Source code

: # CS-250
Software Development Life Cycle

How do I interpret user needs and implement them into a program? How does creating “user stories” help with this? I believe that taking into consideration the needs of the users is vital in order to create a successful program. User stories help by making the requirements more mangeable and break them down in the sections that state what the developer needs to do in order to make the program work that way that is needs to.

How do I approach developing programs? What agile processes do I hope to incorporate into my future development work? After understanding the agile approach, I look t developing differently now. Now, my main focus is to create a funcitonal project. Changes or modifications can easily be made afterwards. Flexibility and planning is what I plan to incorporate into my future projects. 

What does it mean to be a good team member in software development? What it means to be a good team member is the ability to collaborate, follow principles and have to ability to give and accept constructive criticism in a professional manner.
####
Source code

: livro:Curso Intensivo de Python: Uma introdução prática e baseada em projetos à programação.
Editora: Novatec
####
> _WORK INSTRUCTION_: Look above for the line holding "projetos à programação." and the line holding "Editora: Novatec". Retype both, and every line between them, word for word and nothing else.

> _TASK ANSWER_:
: livro:Curso Intensivo de Python: Uma introdução prática e baseada em projetos à programação.
Editora: Novatec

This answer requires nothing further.